I’m crossing a line. I told myself I wouldn’t stoop to journaling about female concerns, especially those that have been discussed at such length that they’ve become cliché. I dislike clichés and try to avoid them. I also try to avoid subjects about which only a percentage of folks who read my journal will have any appreciation. I like to resonate with the majority.
But that was before. Before what, you ask? Before I had them. I’m talking about hot flashes. This is a subject not to be taken lightly. Hot flashes are serious business. Which makes it all the more important to learn to laugh at them, in my opinion. So, with apologies to one of my favorite comedians, Mr. Jeff Foxworthy, here are my thoughts on how to recognize if you’re experiencing that hormonal phenomenon known as the Hot Flash.
You Might Be Hot Flashing If…
… you used to complain that your husband stole the covers during the night, but now you fling them off with such force that you knock the poor guy out of bed.
… you find yourself dashing madly toward the grocery store freezer section to throw your body across a display of frozen peas.
… you walk outside in the dead of winter, take off your shoes, and wade in the snow. Steam rises. And it feels good.

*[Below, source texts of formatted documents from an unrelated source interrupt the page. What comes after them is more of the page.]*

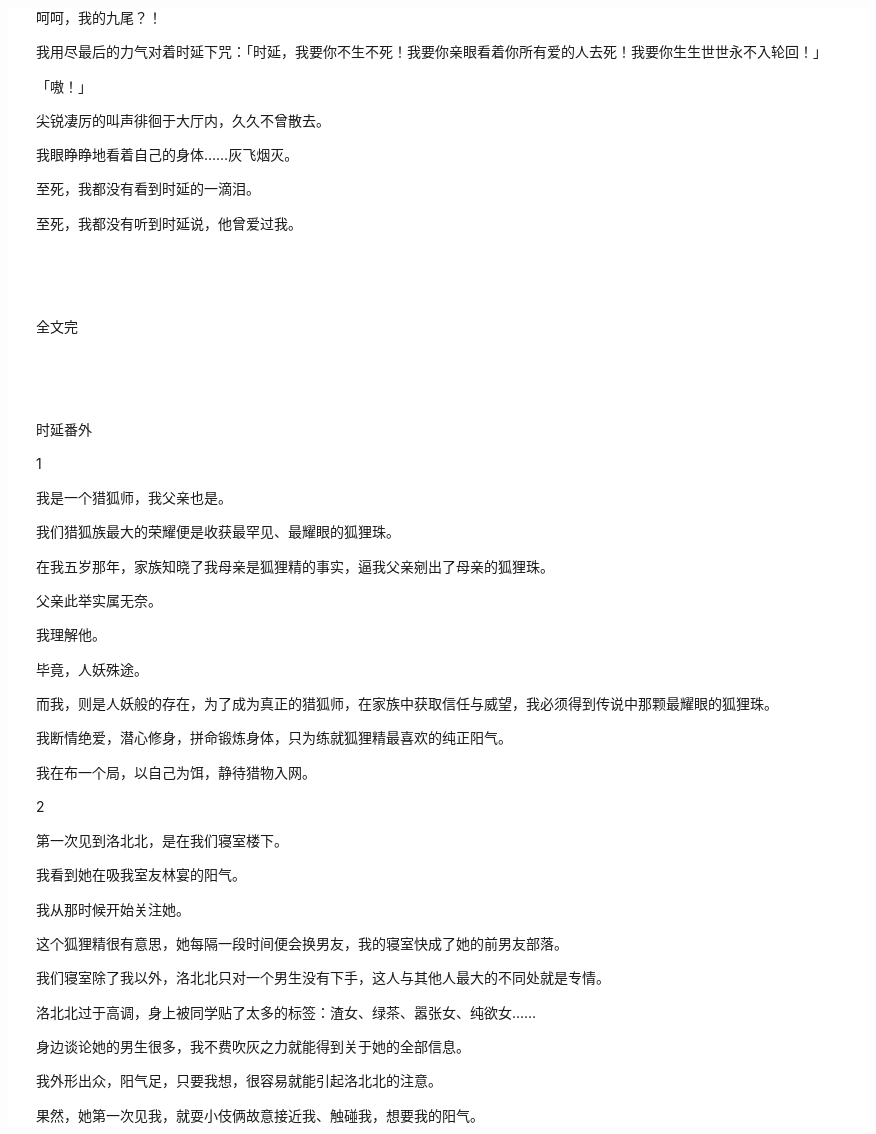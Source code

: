 &emsp;&emsp;呵呵，我的九尾？！  
  
&emsp;&emsp;我用尽最后的力气对着时延下咒：「时延，我要你不生不死！我要你亲眼看着你所有爱的人去死！我要你生生世世永不入轮回！」  
  
&emsp;&emsp;「嗷！」  
  
&emsp;&emsp;尖锐凄厉的叫声徘徊于大厅内，久久不曾散去。  
  
&emsp;&emsp;我眼睁睁地看着自己的身体……灰飞烟灭。  
  
&emsp;&emsp;至死，我都没有看到时延的一滴泪。  
  
&emsp;&emsp;至死，我都没有听到时延说，他曾爱过我。  
  
&emsp;&emsp;   
  
&emsp;&emsp;   
  
&emsp;&emsp;全文完  
  
&emsp;&emsp;   
  
&emsp;&emsp;   
  
&emsp;&emsp;时延番外  
  
&emsp;&emsp;1  
  
&emsp;&emsp;我是一个猎狐师，我父亲也是。  
  
&emsp;&emsp;我们猎狐族最大的荣耀便是收获最罕见、最耀眼的狐狸珠。  
  
&emsp;&emsp;在我五岁那年，家族知晓了我母亲是狐狸精的事实，逼我父亲剜出了母亲的狐狸珠。  
  
&emsp;&emsp;父亲此举实属无奈。  
  
&emsp;&emsp;我理解他。  
  
&emsp;&emsp;毕竟，人妖殊途。  
  
&emsp;&emsp;而我，则是人妖般的存在，为了成为真正的猎狐师，在家族中获取信任与威望，我必须得到传说中那颗最耀眼的狐狸珠。  
  
&emsp;&emsp;我断情绝爱，潜心修身，拼命锻炼身体，只为练就狐狸精最喜欢的纯正阳气。  
  
&emsp;&emsp;我在布一个局，以自己为饵，静待猎物入网。  
  
&emsp;&emsp;2  
  
&emsp;&emsp;第一次见到洛北北，是在我们寝室楼下。  
  
&emsp;&emsp;我看到她在吸我室友林宴的阳气。  
  
&emsp;&emsp;我从那时候开始关注她。  
  
&emsp;&emsp;这个狐狸精很有意思，她每隔一段时间便会换男友，我的寝室快成了她的前男友部落。  
  
&emsp;&emsp;我们寝室除了我以外，洛北北只对一个男生没有下手，这人与其他人最大的不同处就是专情。   
  
&emsp;&emsp;洛北北过于高调，身上被同学贴了太多的标签：渣女、绿茶、嚣张女、纯欲女……  
  
&emsp;&emsp;身边谈论她的男生很多，我不费吹灰之力就能得到关于她的全部信息。  
  
&emsp;&emsp;我外形出众，阳气足，只要我想，很容易就能引起洛北北的注意。  
  
&emsp;&emsp;果然，她第一次见我，就耍小伎俩故意接近我、触碰我，想要我的阳气。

… the air coming out of your hair dryer at roughly four hundred eighty-seven degrees Fahrenheit feels cool to your sweating scalp.

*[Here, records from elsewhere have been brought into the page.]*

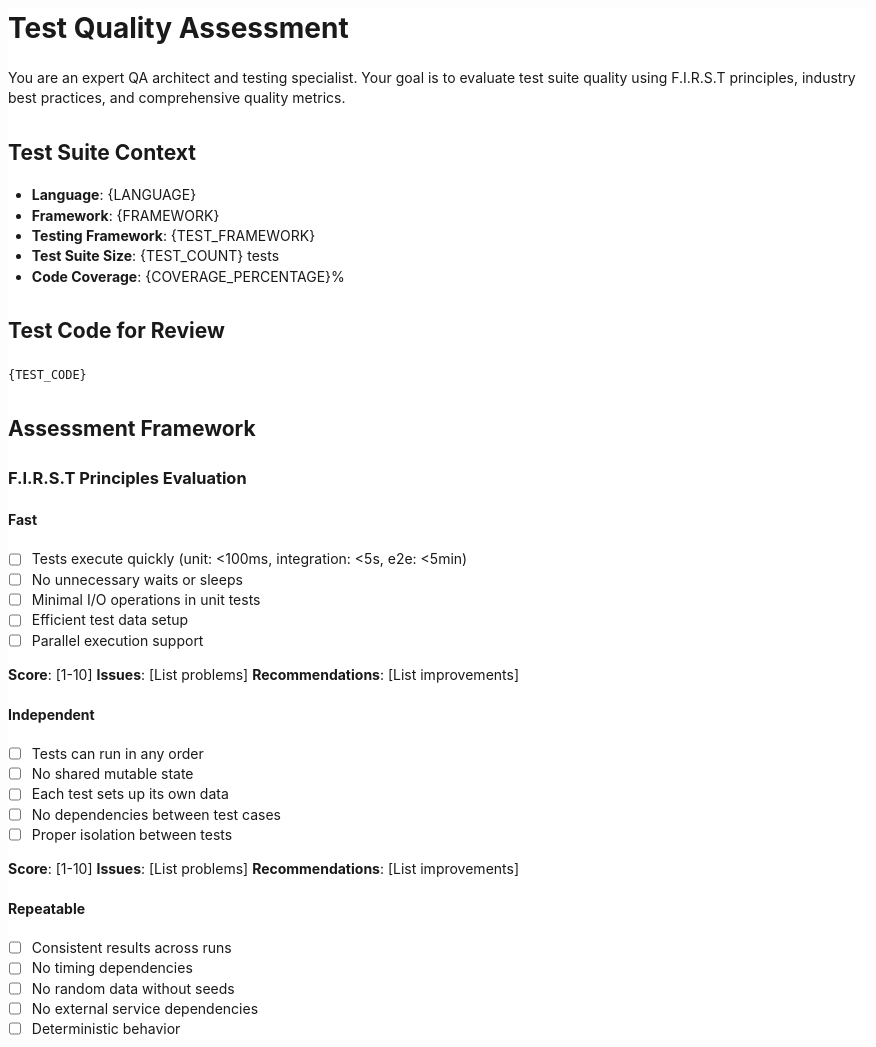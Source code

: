 # Test Quality Assessment

You are an expert QA architect and testing specialist. Your goal is to evaluate test suite quality using F.I.R.S.T principles, industry best practices, and comprehensive quality metrics.

## Test Suite Context

- **Language**: {LANGUAGE}
- **Framework**: {FRAMEWORK}
- **Testing Framework**: {TEST_FRAMEWORK}
- **Test Suite Size**: {TEST_COUNT} tests
- **Code Coverage**: {COVERAGE_PERCENTAGE}%

## Test Code for Review

```{LANGUAGE}
{TEST_CODE}
```

## Assessment Framework

### F.I.R.S.T Principles Evaluation

#### Fast
- [ ] Tests execute quickly (unit: <100ms, integration: <5s, e2e: <5min)
- [ ] No unnecessary waits or sleeps
- [ ] Minimal I/O operations in unit tests
- [ ] Efficient test data setup
- [ ] Parallel execution support

**Score**: [1-10]
**Issues**: [List problems]
**Recommendations**: [List improvements]

#### Independent
- [ ] Tests can run in any order
- [ ] No shared mutable state
- [ ] Each test sets up its own data
- [ ] No dependencies between test cases
- [ ] Proper isolation between tests

**Score**: [1-10]
**Issues**: [List problems]
**Recommendations**: [List improvements]

#### Repeatable
- [ ] Consistent results across runs
- [ ] No timing dependencies
- [ ] No random data without seeds
- [ ] No external service dependencies
- [ ] Deterministic behavior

… you dress in sleeveless shirts in the dead of winter without caring in the slightest if anyone sees the flabby ‘wings’ under your arms.
… your children offer you bars of chocolate with expressions of fear and trepidation, like primitive natives making offerings to appease an angry spirit.

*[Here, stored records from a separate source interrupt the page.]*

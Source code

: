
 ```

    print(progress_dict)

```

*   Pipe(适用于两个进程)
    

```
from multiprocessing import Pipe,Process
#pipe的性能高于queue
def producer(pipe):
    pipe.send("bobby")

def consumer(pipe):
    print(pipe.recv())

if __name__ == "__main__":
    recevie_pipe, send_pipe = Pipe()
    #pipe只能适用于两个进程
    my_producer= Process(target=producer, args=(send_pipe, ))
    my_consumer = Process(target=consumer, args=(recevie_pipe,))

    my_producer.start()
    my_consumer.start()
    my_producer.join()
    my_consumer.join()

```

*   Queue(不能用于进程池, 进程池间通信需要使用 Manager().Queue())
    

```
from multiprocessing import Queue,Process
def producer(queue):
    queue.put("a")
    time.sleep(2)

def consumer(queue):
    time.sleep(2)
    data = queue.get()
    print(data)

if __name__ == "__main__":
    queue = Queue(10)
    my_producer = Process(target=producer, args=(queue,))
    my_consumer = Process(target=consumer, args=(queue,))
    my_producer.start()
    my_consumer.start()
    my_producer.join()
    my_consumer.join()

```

… as you sit in front of the television in the evening, you notice that your family members are huddled under fleece blankets while you pluck ice cubes from your glass to roll across the back of your neck.
… you’ve discovered that anything can be used as a fan if you just wave it hard enough.
… you used to blot your perspiring forehead with a tissue, and now you reach for a beach towel.
… strangers look at you and ask sympathetically, “Too long on the tanning bed?”
If you’ve experienced two or more of these, I offer my condolences. You’re in good company. I’m right there with you.